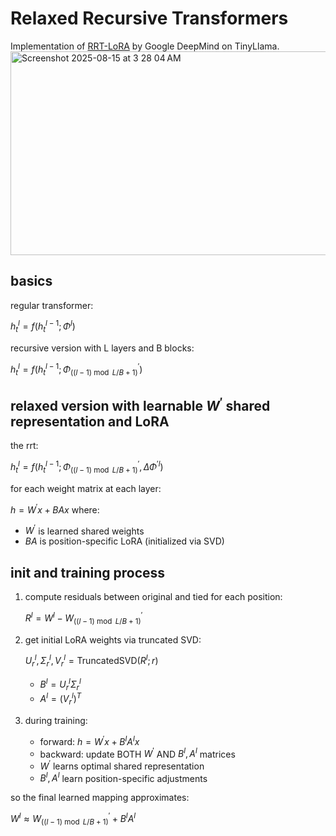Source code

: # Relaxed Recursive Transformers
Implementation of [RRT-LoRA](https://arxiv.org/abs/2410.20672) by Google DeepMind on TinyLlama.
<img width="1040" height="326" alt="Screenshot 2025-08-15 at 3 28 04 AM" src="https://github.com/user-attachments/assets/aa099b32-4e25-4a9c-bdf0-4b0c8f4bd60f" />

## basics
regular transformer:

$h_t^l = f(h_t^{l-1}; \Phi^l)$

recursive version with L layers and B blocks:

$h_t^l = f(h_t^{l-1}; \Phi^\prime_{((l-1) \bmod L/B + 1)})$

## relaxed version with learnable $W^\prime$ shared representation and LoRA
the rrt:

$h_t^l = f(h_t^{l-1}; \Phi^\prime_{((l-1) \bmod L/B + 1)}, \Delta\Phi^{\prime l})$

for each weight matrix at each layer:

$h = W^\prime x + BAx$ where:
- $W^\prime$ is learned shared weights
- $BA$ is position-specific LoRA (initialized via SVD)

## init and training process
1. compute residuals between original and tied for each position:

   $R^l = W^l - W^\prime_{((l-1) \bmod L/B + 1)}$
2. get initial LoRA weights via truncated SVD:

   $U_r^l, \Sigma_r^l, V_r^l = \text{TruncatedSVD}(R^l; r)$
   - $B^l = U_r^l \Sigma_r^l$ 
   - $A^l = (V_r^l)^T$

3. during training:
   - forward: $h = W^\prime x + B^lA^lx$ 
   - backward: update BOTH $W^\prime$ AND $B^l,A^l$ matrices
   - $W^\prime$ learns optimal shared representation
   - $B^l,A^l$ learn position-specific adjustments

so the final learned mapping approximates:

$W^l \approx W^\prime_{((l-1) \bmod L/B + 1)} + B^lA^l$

•••

# Action item
In the entries above, take the line containing "W^\prime x + BAx$" and each later line through the last, and repeat them exactly. Output nothing else.

# Response area
$h = W^\prime x + BAx$ where:
- $W^\prime$ is learned shared weights
- $BA$ is position-specific LoRA (initialized via SVD)

## init and training process
1. compute residuals between original and tied for each position:

   $R^l = W^l - W^\prime_{((l-1) \bmod L/B + 1)}$
2. get initial LoRA weights via truncated SVD:

   $U_r^l, \Sigma_r^l, V_r^l = \text{TruncatedSVD}(R^l; r)$
   - $B^l = U_r^l \Sigma_r^l$ 
   - $A^l = (V_r^l)^T$

3. during training:
   - forward: $h = W^\prime x + B^lA^lx$ 
   - backward: update BOTH $W^\prime$ AND $B^l,A^l$ matrices
   - $W^\prime$ learns optimal shared representation
   - $B^l,A^l$ learn position-specific adjustments

so the final learned mapping approximates:

$W^l \approx W^\prime_{((l-1) \bmod L/B + 1)} + B^lA^l$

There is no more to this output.